_ASSIGNMENT_:
Reproduce all of the entries character for character, while leaving out any pictures they contain.

-=-=-

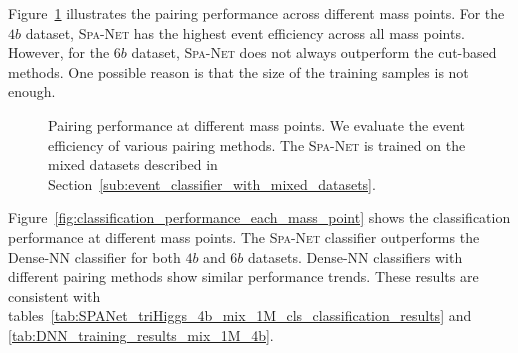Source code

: \documentclass[12pt]{article}
\begin{document}
        Figure~\ref{fig:pairing_performance_each_mass_point} illustrates the pairing performance across different mass points. For the $4b$ dataset, \textsc{Spa-Net} has the highest event efficiency across all mass points. However, for the $6b$ dataset, \textsc{Spa-Net} does not always outperform the cut-based methods. One possible reason is that the size of the training samples is not enough.
        \begin{figure}[htpb]
            \centering
            \caption{Pairing performance at different mass points. We evaluate the event efficiency of various pairing methods. The \textsc{Spa-Net} is trained on the mixed datasets described in Section~\ref{sub:event_classifier_with_mixed_datasets}.}  
            \label{fig:pairing_performance_each_mass_point}  
        \end{figure}

        Figure~\ref{fig:classification_performance_each_mass_point} shows the classification performance at different mass points. The \textsc{Spa-Net} classifier outperforms the Dense-NN classifier for both $4b$ and $6b$ datasets. Dense-NN classifiers with different pairing methods show similar performance trends. These results are consistent with tables~\ref{tab:SPANet_triHiggs_4b_mix_1M_cls_classification_results} and \ref{tab:DNN_training_results_mix_1M_4b}.  
\end{document}
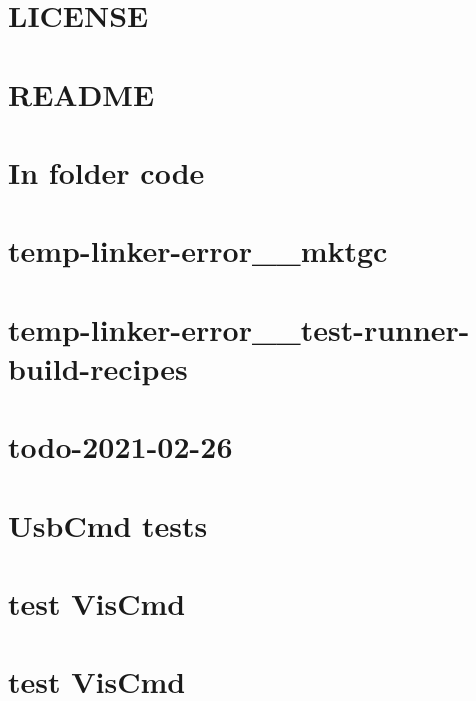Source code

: \let\mypdfximage\pdfximage\def\pdfximage{\immediate\mypdfximage}\documentclass[twoside]{book}
\newcommand{\+}{\discretionary{\mbox{\scriptsize$\hookleftarrow$}}{}{}}
\begin{document}
\chapter{LICENSE}
\label{md_mock_c_LICENSE}

\chapter{README}
\label{md_mock_c_README}

\chapter{In folder code}
\label{md_mock_c_vim_cheatsheet}

\chapter{temp-\/linker-\/error\+\_\+\+\_\+mktgc}
\label{md_temp_linker_error__mktgc}

\chapter{temp-\/linker-\/error\+\_\+\+\_\+test-\/runner-\/build-\/recipes}
\label{md_temp_linker_error__test_runner_build_recipes}

\chapter{todo-\/2021-\/02-\/26}
\label{md_todo_2021_02_26}

\chapter{Usb\+Cmd tests}
\label{md_usb_bridge_build_test_runner}

\chapter{test Vis\+Cmd}
\label{md_vis_spi_out_build_test_runner}

\chapter{test Vis\+Cmd}
\label{md_vis_spi_out_build_test_runner_LIS}

\end{document}
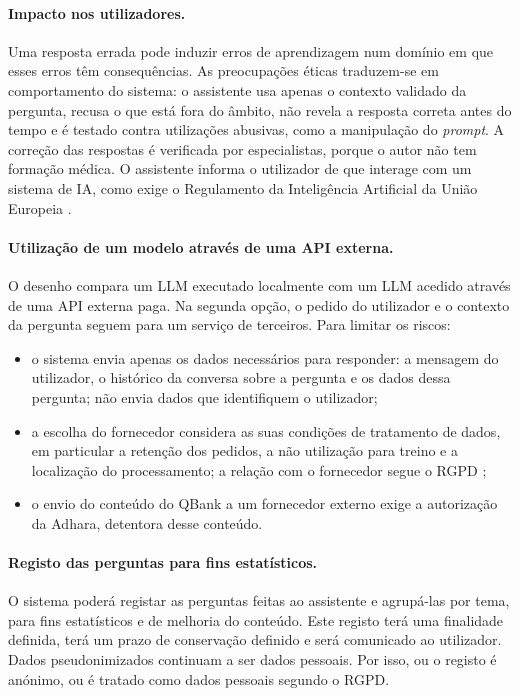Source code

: \paragraph{Impacto nos utilizadores.} Uma resposta errada pode induzir erros de aprendizagem num domínio em que esses erros têm consequências. As preocupações éticas traduzem-se em comportamento do sistema: o assistente usa apenas o contexto validado da pergunta, recusa o que está fora do âmbito, não revela a resposta correta antes do tempo e é testado contra utilizações abusivas, como a manipulação do \emph{prompt}. A correção das respostas é verificada por especialistas, porque o autor não tem formação médica. O assistente informa o utilizador de que interage com um sistema de \gls{IA}, como exige o Regulamento da Inteligência Artificial da União Europeia \parencite{eu2024aiact}.

\paragraph{Utilização de um modelo através de uma API externa.} O desenho compara um \gls{LLM} executado localmente com um \gls{LLM} acedido através de uma \gls{API} externa paga. Na segunda opção, o pedido do utilizador e o contexto da pergunta seguem para um serviço de terceiros. Para limitar os riscos:
\begin{itemize}
    \item o sistema envia apenas os dados necessários para responder: a mensagem do utilizador, o histórico da conversa sobre a pergunta e os dados dessa pergunta; não envia dados que identifiquem o utilizador;
    \item a escolha do fornecedor considera as suas condições de tratamento de dados, em particular a retenção dos pedidos, a não utilização para treino e a localização do processamento; a relação com o fornecedor segue o \gls{RGPD} \parencite{eu2016gdpr};
    \item o envio do conteúdo do QBank a um fornecedor externo exige a autorização da Adhara, detentora desse conteúdo.
\end{itemize}

\paragraph{Registo das perguntas para fins estatísticos.} O sistema poderá registar as perguntas feitas ao assistente e agrupá-las por tema, para fins estatísticos e de melhoria do conteúdo. Este registo terá uma finalidade definida, terá um prazo de conservação definido e será comunicado ao utilizador. Dados pseudonimizados continuam a ser dados pessoais. Por isso, ou o registo é anónimo, ou é tratado como dados pessoais segundo o \gls{RGPD}.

-=-=-

_EXERCISE ANSWER_:
Source code

: \documentclass[12pt]{article}
\begin{document}
        Figure~\ref{fig:pairing_performance_each_mass_point} illustrates the pairing performance across different mass points. For the $4b$ dataset, \textsc{Spa-Net} has the highest event efficiency across all mass points. However, for the $6b$ dataset, \textsc{Spa-Net} does not always outperform the cut-based methods. One possible reason is that the size of the training samples is not enough.
        \begin{figure}[htpb]
            \centering
            \caption{Pairing performance at different mass points. We evaluate the event efficiency of various pairing methods. The \textsc{Spa-Net} is trained on the mixed datasets described in Section~\ref{sub:event_classifier_with_mixed_datasets}.}  
            \label{fig:pairing_performance_each_mass_point}  
        \end{figure}

        Figure~\ref{fig:classification_performance_each_mass_point} shows the classification performance at different mass points. The \textsc{Spa-Net} classifier outperforms the Dense-NN classifier for both $4b$ and $6b$ datasets. Dense-NN classifiers with different pairing methods show similar performance trends. These results are consistent with tables~\ref{tab:SPANet_triHiggs_4b_mix_1M_cls_classification_results} and \ref{tab:DNN_training_results_mix_1M_4b}.  
\end{document}
Source code

: \let\mypdfximage\pdfximage\def\pdfximage{\immediate\mypdfximage}\documentclass[twoside]{book}
\newcommand{\+}{\discretionary{\mbox{\scriptsize$\hookleftarrow$}}{}{}}
\begin{document}
\chapter{LICENSE}
\label{md_mock_c_LICENSE}

\chapter{README}
\label{md_mock_c_README}

\chapter{In folder code}
\label{md_mock_c_vim_cheatsheet}

\chapter{temp-\/linker-\/error\+\_\+\+\_\+mktgc}
\label{md_temp_linker_error__mktgc}

\chapter{temp-\/linker-\/error\+\_\+\+\_\+test-\/runner-\/build-\/recipes}
\label{md_temp_linker_error__test_runner_build_recipes}

\chapter{todo-\/2021-\/02-\/26}
\label{md_todo_2021_02_26}

\chapter{Usb\+Cmd tests}
\label{md_usb_bridge_build_test_runner}

\chapter{test Vis\+Cmd}
\label{md_vis_spi_out_build_test_runner}

\chapter{test Vis\+Cmd}
\label{md_vis_spi_out_build_test_runner_LIS}

\end{document}
Source code

: \paragraph{Impacto nos utilizadores.} Uma resposta errada pode induzir erros de aprendizagem num domínio em que esses erros têm consequências. As preocupações éticas traduzem-se em comportamento do sistema: o assistente usa apenas o contexto validado da pergunta, recusa o que está fora do âmbito, não revela a resposta correta antes do tempo e é testado contra utilizações abusivas, como a manipulação do \emph{prompt}. A correção das respostas é verificada por especialistas, porque o autor não tem formação médica. O assistente informa o utilizador de que interage com um sistema de \gls{IA}, como exige o Regulamento da Inteligência Artificial da União Europeia \parencite{eu2024aiact}.

\paragraph{Utilização de um modelo através de uma API externa.} O desenho compara um \gls{LLM} executado localmente com um \gls{LLM} acedido através de uma \gls{API} externa paga. Na segunda opção, o pedido do utilizador e o contexto da pergunta seguem para um serviço de terceiros. Para limitar os riscos:
\begin{itemize}
    \item o sistema envia apenas os dados necessários para responder: a mensagem do utilizador, o histórico da conversa sobre a pergunta e os dados dessa pergunta; não envia dados que identifiquem o utilizador;
    \item a escolha do fornecedor considera as suas condições de tratamento de dados, em particular a retenção dos pedidos, a não utilização para treino e a localização do processamento; a relação com o fornecedor segue o \gls{RGPD} \parencite{eu2016gdpr};
    \item o envio do conteúdo do QBank a um fornecedor externo exige a autorização da Adhara, detentora desse conteúdo.
\end{itemize}

\paragraph{Registo das perguntas para fins estatísticos.} O sistema poderá registar as perguntas feitas ao assistente e agrupá-las por tema, para fins estatísticos e de melhoria do conteúdo. Este registo terá uma finalidade definida, terá um prazo de conservação definido e será comunicado ao utilizador. Dados pseudonimizados continuam a ser dados pessoais. Por isso, ou o registo é anónimo, ou é tratado como dados pessoais segundo o \gls{RGPD}.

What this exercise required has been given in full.